### ACTION ITEM
Beginning with the first line below, please restate each line exactly, down to and including the line containing "- i really like the layout of your website".

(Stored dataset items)
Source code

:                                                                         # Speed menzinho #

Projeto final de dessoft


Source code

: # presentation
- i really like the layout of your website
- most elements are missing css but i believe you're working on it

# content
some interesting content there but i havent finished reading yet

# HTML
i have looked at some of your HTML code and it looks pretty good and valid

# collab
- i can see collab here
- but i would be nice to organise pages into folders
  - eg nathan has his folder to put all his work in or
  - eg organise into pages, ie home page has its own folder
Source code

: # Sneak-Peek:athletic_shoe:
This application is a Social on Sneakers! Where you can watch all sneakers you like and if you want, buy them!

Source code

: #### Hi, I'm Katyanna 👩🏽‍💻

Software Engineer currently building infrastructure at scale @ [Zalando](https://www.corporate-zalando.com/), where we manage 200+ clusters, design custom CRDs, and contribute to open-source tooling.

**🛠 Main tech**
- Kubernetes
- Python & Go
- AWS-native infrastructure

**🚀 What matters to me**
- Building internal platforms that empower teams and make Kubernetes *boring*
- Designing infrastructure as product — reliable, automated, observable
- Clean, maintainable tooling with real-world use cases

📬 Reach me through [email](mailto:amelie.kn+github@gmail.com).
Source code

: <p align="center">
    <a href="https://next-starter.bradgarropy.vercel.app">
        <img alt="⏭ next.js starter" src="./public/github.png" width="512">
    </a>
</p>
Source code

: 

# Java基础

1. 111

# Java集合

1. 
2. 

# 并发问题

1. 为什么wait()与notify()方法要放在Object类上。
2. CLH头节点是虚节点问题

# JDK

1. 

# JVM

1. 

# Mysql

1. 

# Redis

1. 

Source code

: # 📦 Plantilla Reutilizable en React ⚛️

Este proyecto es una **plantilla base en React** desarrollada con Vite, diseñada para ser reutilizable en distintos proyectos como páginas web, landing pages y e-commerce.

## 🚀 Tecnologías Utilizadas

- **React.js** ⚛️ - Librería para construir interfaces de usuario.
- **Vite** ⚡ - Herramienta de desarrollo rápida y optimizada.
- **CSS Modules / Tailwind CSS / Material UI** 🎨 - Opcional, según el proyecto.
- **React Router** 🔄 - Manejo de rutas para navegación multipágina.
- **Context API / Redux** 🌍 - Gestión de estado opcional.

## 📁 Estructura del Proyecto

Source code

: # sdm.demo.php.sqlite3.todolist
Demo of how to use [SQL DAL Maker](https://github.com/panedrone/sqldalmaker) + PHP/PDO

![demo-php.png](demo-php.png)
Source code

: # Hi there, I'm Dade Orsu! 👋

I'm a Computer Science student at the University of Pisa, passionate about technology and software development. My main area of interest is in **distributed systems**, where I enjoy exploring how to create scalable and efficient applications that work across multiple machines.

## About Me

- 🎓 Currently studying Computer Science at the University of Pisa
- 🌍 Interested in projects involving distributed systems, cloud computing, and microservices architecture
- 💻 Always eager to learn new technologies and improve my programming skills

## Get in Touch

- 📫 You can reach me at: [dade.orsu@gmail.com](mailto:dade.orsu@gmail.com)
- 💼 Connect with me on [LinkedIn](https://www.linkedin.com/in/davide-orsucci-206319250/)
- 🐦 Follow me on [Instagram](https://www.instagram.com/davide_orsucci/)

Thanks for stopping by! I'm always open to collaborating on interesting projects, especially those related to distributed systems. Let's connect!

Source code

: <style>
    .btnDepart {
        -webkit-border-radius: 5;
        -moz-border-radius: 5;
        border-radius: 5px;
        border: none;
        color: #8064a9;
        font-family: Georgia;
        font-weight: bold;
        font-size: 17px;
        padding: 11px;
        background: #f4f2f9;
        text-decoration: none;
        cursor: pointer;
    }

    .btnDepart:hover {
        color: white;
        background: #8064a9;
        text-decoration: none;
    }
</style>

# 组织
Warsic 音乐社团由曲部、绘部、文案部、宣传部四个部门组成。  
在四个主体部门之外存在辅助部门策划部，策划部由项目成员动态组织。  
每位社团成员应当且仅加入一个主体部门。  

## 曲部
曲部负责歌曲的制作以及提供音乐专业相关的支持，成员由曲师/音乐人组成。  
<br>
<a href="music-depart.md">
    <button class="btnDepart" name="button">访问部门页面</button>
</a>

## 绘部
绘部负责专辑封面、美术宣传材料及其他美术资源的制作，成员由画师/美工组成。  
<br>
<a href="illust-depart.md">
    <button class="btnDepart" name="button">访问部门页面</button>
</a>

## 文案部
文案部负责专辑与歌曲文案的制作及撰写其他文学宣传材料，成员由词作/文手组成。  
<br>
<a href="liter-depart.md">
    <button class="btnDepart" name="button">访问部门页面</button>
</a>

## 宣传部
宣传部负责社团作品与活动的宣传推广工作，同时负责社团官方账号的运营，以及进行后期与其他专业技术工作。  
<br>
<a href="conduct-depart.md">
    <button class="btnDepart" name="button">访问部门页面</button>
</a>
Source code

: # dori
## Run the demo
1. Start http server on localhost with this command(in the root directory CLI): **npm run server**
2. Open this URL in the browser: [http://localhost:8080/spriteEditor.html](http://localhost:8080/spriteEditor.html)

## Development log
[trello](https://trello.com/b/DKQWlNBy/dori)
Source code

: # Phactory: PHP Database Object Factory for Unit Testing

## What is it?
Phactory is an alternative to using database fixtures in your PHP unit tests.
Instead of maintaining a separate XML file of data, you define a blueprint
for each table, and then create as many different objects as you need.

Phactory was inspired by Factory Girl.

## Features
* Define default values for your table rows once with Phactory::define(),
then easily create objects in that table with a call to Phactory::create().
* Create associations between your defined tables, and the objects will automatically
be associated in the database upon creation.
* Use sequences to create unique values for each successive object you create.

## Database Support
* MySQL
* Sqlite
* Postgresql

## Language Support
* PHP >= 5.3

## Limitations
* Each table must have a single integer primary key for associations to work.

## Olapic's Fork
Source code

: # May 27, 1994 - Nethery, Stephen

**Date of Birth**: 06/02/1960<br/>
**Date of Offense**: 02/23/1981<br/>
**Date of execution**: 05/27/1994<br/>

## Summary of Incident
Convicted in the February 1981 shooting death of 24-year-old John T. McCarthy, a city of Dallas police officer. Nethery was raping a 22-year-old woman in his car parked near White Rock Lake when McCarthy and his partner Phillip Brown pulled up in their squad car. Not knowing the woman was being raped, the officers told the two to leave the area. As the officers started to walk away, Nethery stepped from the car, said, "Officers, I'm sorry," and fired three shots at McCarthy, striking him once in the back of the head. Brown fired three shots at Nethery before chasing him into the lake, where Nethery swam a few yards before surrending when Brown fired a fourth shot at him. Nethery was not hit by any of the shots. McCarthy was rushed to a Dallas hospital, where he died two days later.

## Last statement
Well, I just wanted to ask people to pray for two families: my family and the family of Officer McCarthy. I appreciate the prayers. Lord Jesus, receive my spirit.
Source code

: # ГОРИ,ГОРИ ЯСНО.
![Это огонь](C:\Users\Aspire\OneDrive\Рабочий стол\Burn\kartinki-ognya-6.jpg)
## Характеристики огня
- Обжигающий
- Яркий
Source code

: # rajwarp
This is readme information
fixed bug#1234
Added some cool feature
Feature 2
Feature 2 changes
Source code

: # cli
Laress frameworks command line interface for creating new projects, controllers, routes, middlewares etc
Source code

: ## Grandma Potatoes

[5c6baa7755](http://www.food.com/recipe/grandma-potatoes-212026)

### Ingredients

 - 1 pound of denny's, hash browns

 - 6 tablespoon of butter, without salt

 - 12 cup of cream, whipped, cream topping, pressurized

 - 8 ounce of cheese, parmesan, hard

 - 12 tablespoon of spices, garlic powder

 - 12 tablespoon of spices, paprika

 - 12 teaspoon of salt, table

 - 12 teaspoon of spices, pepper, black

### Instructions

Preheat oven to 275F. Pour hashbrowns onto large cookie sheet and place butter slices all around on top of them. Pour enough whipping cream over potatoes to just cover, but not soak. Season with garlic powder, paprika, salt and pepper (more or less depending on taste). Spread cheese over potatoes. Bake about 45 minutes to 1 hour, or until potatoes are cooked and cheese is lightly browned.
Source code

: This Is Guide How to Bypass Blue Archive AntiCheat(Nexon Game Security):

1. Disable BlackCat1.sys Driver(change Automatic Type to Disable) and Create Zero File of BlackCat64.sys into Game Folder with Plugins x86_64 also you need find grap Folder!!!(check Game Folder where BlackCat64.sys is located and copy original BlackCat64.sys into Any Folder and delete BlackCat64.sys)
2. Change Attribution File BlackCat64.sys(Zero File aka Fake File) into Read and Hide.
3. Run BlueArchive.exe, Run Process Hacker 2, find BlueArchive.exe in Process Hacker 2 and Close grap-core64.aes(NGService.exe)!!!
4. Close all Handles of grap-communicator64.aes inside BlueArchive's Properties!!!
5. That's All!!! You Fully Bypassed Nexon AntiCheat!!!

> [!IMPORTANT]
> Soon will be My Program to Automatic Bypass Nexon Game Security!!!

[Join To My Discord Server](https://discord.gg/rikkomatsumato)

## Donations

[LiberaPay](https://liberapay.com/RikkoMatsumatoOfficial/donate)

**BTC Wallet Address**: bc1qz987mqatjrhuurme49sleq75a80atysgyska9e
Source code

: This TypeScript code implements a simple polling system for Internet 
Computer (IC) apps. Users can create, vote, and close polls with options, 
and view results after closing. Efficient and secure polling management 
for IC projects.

### FINISHED TASK
Source code

:                                                                         # Speed menzinho #

Projeto final de dessoft


Source code

: # presentation
- i really like the layout of your website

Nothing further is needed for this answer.